The Colorado Aviation Hall of Fame was established by the Colorado Aviation Historical Society (CAHS) in Denver, Colorado, US, on November 11, 1969, for the State of Colorado. The original and first ten Colorado aviation pioneers were inducted into the Hall on that date. Guest speaker for the event was author Ernest K. Gann. The Hall of Fame is part of the Society's Heritage Hall in the Wings Over the Rockies Air and Space Museum, Denver, Colorado.

Originally, to be considered for the Hall of Fame, ones' pioneering activities were to be completed before November 11, 1918. Subsequently, the cut-off date was changed to 1935, then eliminated. Aviation pioneering including development of airports, air mail routes, flying training facilities, flight management and mapping, aviation and aerospace manufacturing and maintenance, aviation weather tracking and forecasting, teaching and educating, advancements in aviation business, and military achievements. These are some of the activities that challenged Colorado aviators and aviation business persons.

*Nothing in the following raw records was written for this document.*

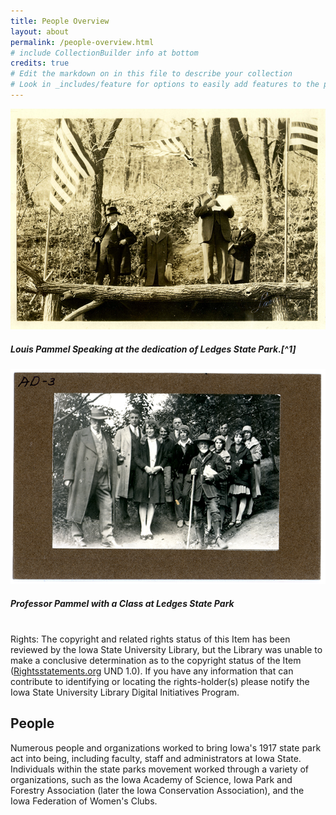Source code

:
 ```yaml
---
title: People Overview
layout: about
permalink: /people-overview.html
# include CollectionBuilder info at bottom
credits: true
# Edit the markdown on in this file to describe your collection
# Look in _includes/feature for options to easily add features to the page
---
```


<div class="card-group">
  <div class="card">
    <img src="/objects/people-parks/Pammel-speech.png" class="card-img-top" alt="Black and white photo of Dr. Pammel onside on stage.">
    <div class="card-body">
      <h5 class="card-title"><b>Louis Pammel Speaking at the dedication of Ledges State Park.[^1]</b></h5>
    </div>
  </div>
  <div class="card">
    <img src="/objects/people-parks/13-05-A_Pammel_1026-002-001a.png" class="card-img-top" alt="Professor Pammel with a Class at Ledges State Park">
    <div class="card-body">
      <h5 class="card-title text-start"><b>Professor Pammel with a Class at Ledges State Park</b></h5>
      <p class="card-text text-start"><br>Rights: The copyright and related rights status of this Item has been reviewed by the Iowa State University Library, but the Library was unable to make a conclusive determination as to the copyright status of the Item (<a href="http://rightsstatements.org/">Rightsstatements.org</a> UND 1.0). If you have any information that can contribute to identifying or locating the rights-holder(s) please notify the Iowa State University Library Digital Initiatives Program.</p>
    </div>
  </div>
</div>

## People

Numerous people and organizations worked to bring Iowa's 1917 state park act into being, including faculty, staff and administrators at Iowa State. Individuals within the state parks movement worked through a variety of organizations, such as the Iowa Academy of Science, Iowa Park and Forestry Association (later the Iowa Conservation Association), and the Iowa Federation of Women's Clubs.


[^1]: <b>Rights:</b> The copyright and related rights status of this Item has been reviewed by the Iowa State University Library, but the Library was unable to make a conclusive determination as to the copyright status of the Item (<a href="http://rightsstatements.org/">Rightsstatements.org</a> UND 1.0). If you have any information that can contribute to identifying or locating the rights-holder(s) please notify the Iowa State University Library Digital Initiatives Program (digital@iastate.edu). The original object is available at the Iowa State University Library Special Collections and University Archives (archives@iastate.edu).<b>Image location:</b>  <a href="http://cdm16001.contentdm.oclc.org/cdm/singleitem/collection/p16001coll36/id/136/rec/57">http://cdm16001.contentdm.oclc.org/cdm/singleitem/collection/p16001coll36/id/136/rec/57</a>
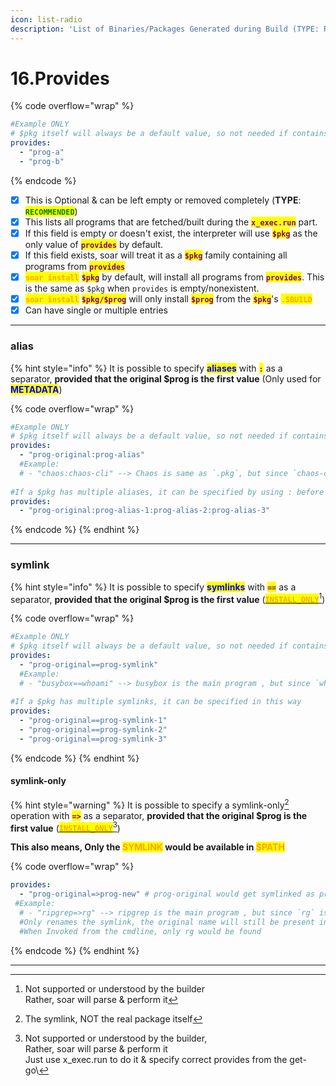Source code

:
 ```yaml
---
icon: list-radio
description: 'List of Binaries/Packages Generated during Build (TYPE: RECOMMENDED)'
---
```


# 16.Provides

{% code overflow="wrap" %}
```yaml
#Example ONLY
# $pkg itself will always be a default value, so not needed if contains only 1 program and that 1 program is $pkg itself
provides:
  - "prog-a"
  - "prog-b"
```
{% endcode %}

* [x] This is Optional & can be left empty or removed completely (**TYPE**: <mark style="color:green;">**`RECOMMENDED`**</mark>)
* [x] This lists all programs that are fetched/built during the <mark style="color:purple;">**`x_exec.run`**</mark> part.
* [x] If this field is empty or doesn't exist, the interpreter will use <mark style="color:purple;">**`$pkg`**</mark> as the only value of <mark style="color:purple;">**`provides`**</mark> by default.
* [x] If this field exists, soar will treat it as a <mark style="color:purple;">**`$pkg`**</mark> family containing all programs from <mark style="color:purple;">**`provides`**</mark>
* [x] <mark style="color:orange;">**`soar install`**</mark> <mark style="color:purple;">**`$pkg`**</mark> by default, will install all programs from <mark style="color:purple;">**`provides`**</mark>. This is the same as `$pkg` when `provides` is empty/nonexistent.
* [x] <mark style="color:orange;">**`soar install`**</mark> <mark style="color:purple;">**`$pkg/$prog`**</mark> will only install <mark style="color:purple;">**`$prog`**</mark> from the <mark style="color:purple;">**`$pkg`**</mark>'s <mark style="color:orange;">**`.SBUILD`**</mark>
* [x] Can have single or multiple entries

***

### alias

{% hint style="info" %}
It is possible to  specify <mark style="color:blue;">**aliases**</mark> with <mark style="color:purple;">**`:`**</mark> as a separator, **provided that the original $prog is the first value** (Only used for <mark style="color:blue;">**METADATA**</mark>)

{% code overflow="wrap" %}
```yaml
#Example ONLY
# $pkg itself will always be a default value, so not needed if contains only 1 program and that 1 program is $pkg itself, however we can name it explictly if the prog is also known by another name with :
provides:
  - "prog-original:prog-alias"
  #Example:
  # - "chaos:chaos-cli" --> Chaos is same as `.pkg`, but since `chaos-cli` is also defined, searching for either chaos:chaos-cli will return the same result
  
#If a $pkg has multiple aliases, it can be specified by using : before each alias
provides:
  - "prog-original:prog-alias-1:prog-alias-2:prog-alias-3"
```
{% endcode %}
{% endhint %}

***

### symlink

{% hint style="info" %}
It is possible to specify <mark style="color:blue;">**symlinks**</mark> with  <mark style="color:purple;">**`==`**</mark>  as a separator, **provided that the original $prog is the first value** ([<mark style="color:orange;">**`INSTALL_ONLY`**</mark>](#user-content-fn-1)[^1])

{% code overflow="wrap" %}
```yaml
#Example ONLY
# $pkg itself will always be a default value, so not needed if contains only 1 program and that 1 program is $pkg itself, however we can name it explictly if the prog is also meant to be Symlinked with known by another name with ==
provides:
  - "prog-original==prog-symlink"
  #Example:
  # - "busybox==whoami" --> busybox is the main program , but since `whoami` is also defined, soar will create a whoami symlink that points to buysbox
  
#If a $pkg has multiple symlinks, it can be specified in this way
provides:
  - "prog-original==prog-symlink-1"
  - "prog-original==prog-symlink-2"
  - "prog-original==prog-symlink-3"
```
{% endcode %}
{% endhint %}

#### symlink-only

{% hint style="warning" %}
It is possible to specify a symlink-only[^2] operation with  <mark style="color:purple;">**`=>`**</mark>  as a separator, **provided that the original $prog is the first value**  ([<mark style="color:orange;">**`INSTALL_ONLY`**</mark>](#user-content-fn-3)[^3])&#x20;

**This also means, Only the&#x20;**<mark style="color:orange;">**SYMLINK**</mark>**&#x20;would be available in&#x20;**<mark style="color:orange;">**$PATH**</mark>

{% code overflow="wrap" %}
```yaml
provides:
  - "prog-original=>prog-new" # prog-original would get symlinked as prog-new
 #Example:
  # - "ripgrep=>rg" --> ripgrep is the main program , but since `rg` is also defined with =>, soar will symlink the ripgrep package as rg in BINDIR
  #Only renames the symlink, the original name will still be present in INSTALL_DIR
  #When Invoked from the cmdline, only rg would be found
```
{% endcode %}
{% endhint %}

***

[^1]: Not supported or understood by the builder\
    Rather, soar will parse & perform it

[^2]: The symlink, NOT the real package itself

[^3]: Not supported or understood by the builder,\
    Rather, soar will parse & perform it\
    Just use x\_exec.run to do it & specify correct provides from the get-go\
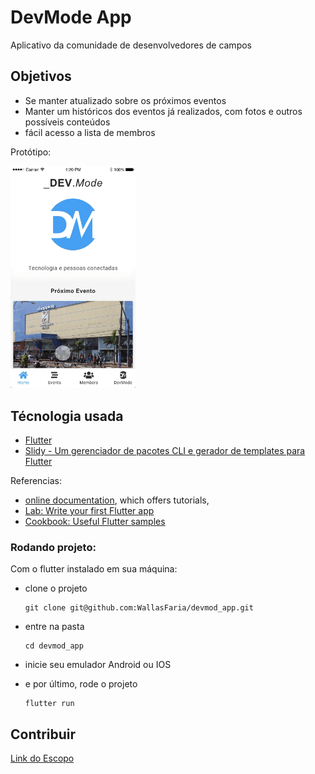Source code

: # DevMode App

Aplicativo da comunidade de desenvolvedores de campos

## Objetivos
- Se manter atualizado sobre os próximos eventos
- Manter um históricos dos eventos já realizados, com fotos e outros possíveis conteúdos
- fácil acesso a lista de membros

Protótipo:

<a href="https://xd.adobe.com/view/e50b573b-318c-45cc-60dd-33567e1eea0a-933a/" target="_blank"><img src="docs/assets/prototipo.gif" width="200em" /></a>

## Técnologia usada

- [Flutter](https://flutter.dev/docs)
- [Slidy - Um gerenciador de pacotes CLI e gerador de templates para Flutter](https://github.com/Flutterando/slidy)

Referencias:
- [online documentation](https://flutter.dev/docs), which offers tutorials,
- [Lab: Write your first Flutter app](https://flutter.dev/docs/get-started/codelab)
- [Cookbook: Useful Flutter samples](https://flutter.dev/docs/cookbook)

### Rodando projeto:

Com o flutter instalado em sua máquina:

- clone o projeto
  ```
  git clone git@github.com:WallasFaria/devmod_app.git
  ```

- entre na pasta
  ```
  cd devmod_app
  ```

- inicie seu emulador Android ou IOS

- e por último, rode o projeto
  ```
  flutter run
  ```

## Contribuir

[Link do Escopo](docs/escopo.md)
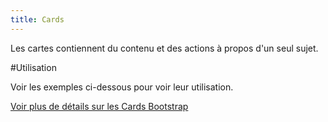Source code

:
 ```yaml
---
title: Cards
---
```


Les cartes contiennent du contenu et des actions à propos d'un seul sujet.

#Utilisation

Voir les exemples ci-dessous pour voir leur utilisation.

[Voir plus de détails sur les Cards Bootstrap](https://getbootstrap.com/docs/4.3/components/card/)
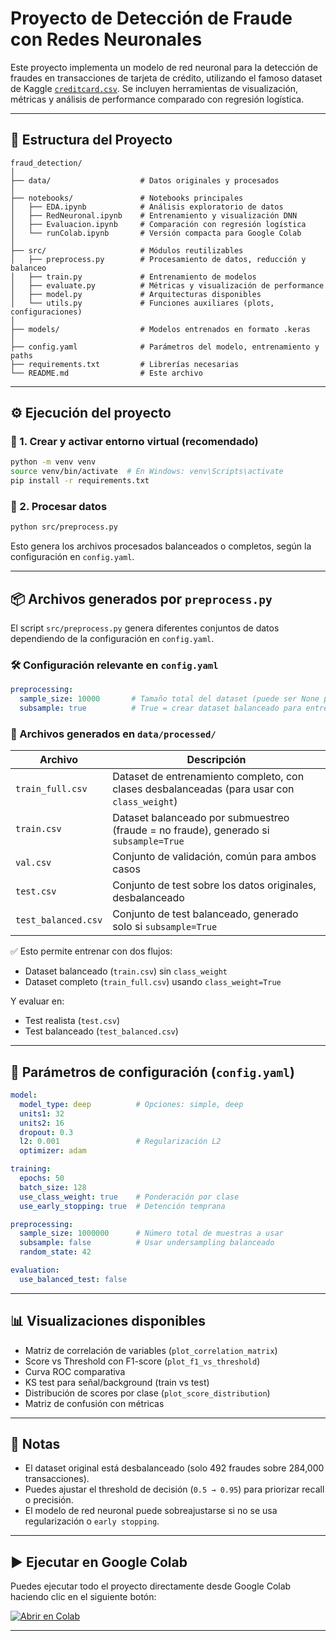 # Proyecto de Detección de Fraude con Redes Neuronales

Este proyecto implementa un modelo de red neuronal para la detección de fraudes en transacciones de tarjeta de crédito, utilizando el famoso dataset de Kaggle [`creditcard.csv`](https://www.kaggle.com/mlg-ulb/creditcardfraud). Se incluyen herramientas de visualización, métricas y análisis de performance comparado con regresión logística.

---

## 📁 Estructura del Proyecto

```
fraud_detection/
│
├── data/                    # Datos originales y procesados
│
├── notebooks/               # Notebooks principales
│   ├── EDA.ipynb            # Análisis exploratorio de datos
│   ├── RedNeuronal.ipynb    # Entrenamiento y visualización DNN
│   ├── Evaluacion.ipynb     # Comparación con regresión logística
│   └── runColab.ipynb       # Versión compacta para Google Colab
│
├── src/                     # Módulos reutilizables
│   ├── preprocess.py        # Procesamiento de datos, reducción y balanceo
│   ├── train.py             # Entrenamiento de modelos
│   ├── evaluate.py          # Métricas y visualización de performance
│   ├── model.py             # Arquitecturas disponibles
│   └── utils.py             # Funciones auxiliares (plots, configuraciones)
│
├── models/                  # Modelos entrenados en formato .keras
│
├── config.yaml              # Parámetros del modelo, entrenamiento y paths
├── requirements.txt         # Librerías necesarias
└── README.md                # Este archivo
```

---

## ⚙️ Ejecución del proyecto

### 🔧 1. Crear y activar entorno virtual (recomendado)

```bash
python -m venv venv
source venv/bin/activate  # En Windows: venv\Scripts\activate
pip install -r requirements.txt
```

### 🧪 2. Procesar datos

```bash
python src/preprocess.py
```

Esto genera los archivos procesados balanceados o completos, según la configuración en `config.yaml`.

---

## 📦 Archivos generados por `preprocess.py`

El script `src/preprocess.py` genera diferentes conjuntos de datos dependiendo de la configuración en `config.yaml`.

### 🛠️ Configuración relevante en `config.yaml`

```yaml
preprocessing:
  sample_size: 10000       # Tamaño total del dataset (puede ser None para usar todo)
  subsample: true          # True = crear dataset balanceado para entrenamiento
```

### 📁 Archivos generados en `data/processed/`

| Archivo               | Descripción |
|-----------------------|-------------|
| `train_full.csv`      | Dataset de entrenamiento completo, con clases desbalanceadas (para usar con `class_weight`) |
| `train.csv`           | Dataset balanceado por submuestreo (fraude = no fraude), generado si `subsample=True` |
| `val.csv`             | Conjunto de validación, común para ambos casos |
| `test.csv`            | Conjunto de test sobre los datos originales, desbalanceado |
| `test_balanced.csv`   | Conjunto de test balanceado, generado solo si `subsample=True` |

✅ Esto permite entrenar con dos flujos:
- Dataset balanceado (`train.csv`) sin `class_weight`
- Dataset completo (`train_full.csv`) usando `class_weight=True`

Y evaluar en:
- Test realista (`test.csv`)
- Test balanceado (`test_balanced.csv`)

---

## 🧠 Parámetros de configuración (`config.yaml`)

```yaml
model:
  model_type: deep          # Opciones: simple, deep
  units1: 32
  units2: 16
  dropout: 0.3
  l2: 0.001                 # Regularización L2
  optimizer: adam

training:
  epochs: 50
  batch_size: 128
  use_class_weight: true    # Ponderación por clase
  use_early_stopping: true  # Detención temprana

preprocessing:
  sample_size: 1000000      # Número total de muestras a usar
  subsample: false          # Usar undersampling balanceado
  random_state: 42

evaluation:
  use_balanced_test: false
```

---

## 📊 Visualizaciones disponibles

- Matriz de correlación de variables (`plot_correlation_matrix`)
- Score vs Threshold con F1-score (`plot_f1_vs_threshold`)
- Curva ROC comparativa
- KS test para señal/background (train vs test)
- Distribución de scores por clase (`plot_score_distribution`)
- Matriz de confusión con métricas

---

## 📎 Notas

- El dataset original está desbalanceado (solo 492 fraudes sobre 284,000 transacciones).
- Puedes ajustar el threshold de decisión (`0.5 → 0.95`) para priorizar recall o precisión.
- El modelo de red neuronal puede sobreajustarse si no se usa regularización o `early stopping`.

---

## ▶️ Ejecutar en Google Colab

Puedes ejecutar todo el proyecto directamente desde Google Colab haciendo clic en el siguiente botón:

[![Abrir en Colab](https://colab.research.google.com/assets/colab-badge.svg)](https://colab.research.google.com/github/solivare/DeepNeuralNetworkUSS/blob/main/Examples/Fraud/notebooks/runColab.ipynb)

---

In the first 25 years of the Hall of Fame, over 160 Coloradans and organizations have been inducted and so honored.

==Pioneers of southern Colorado==

CAHS Southern Pioneers featured at the Pueblo Weisbrod Aircraft Museum

CAHS has highlighted the history of its Hall Of Fame Laureates from Southern Colorado with an exhibit of photos and biographies.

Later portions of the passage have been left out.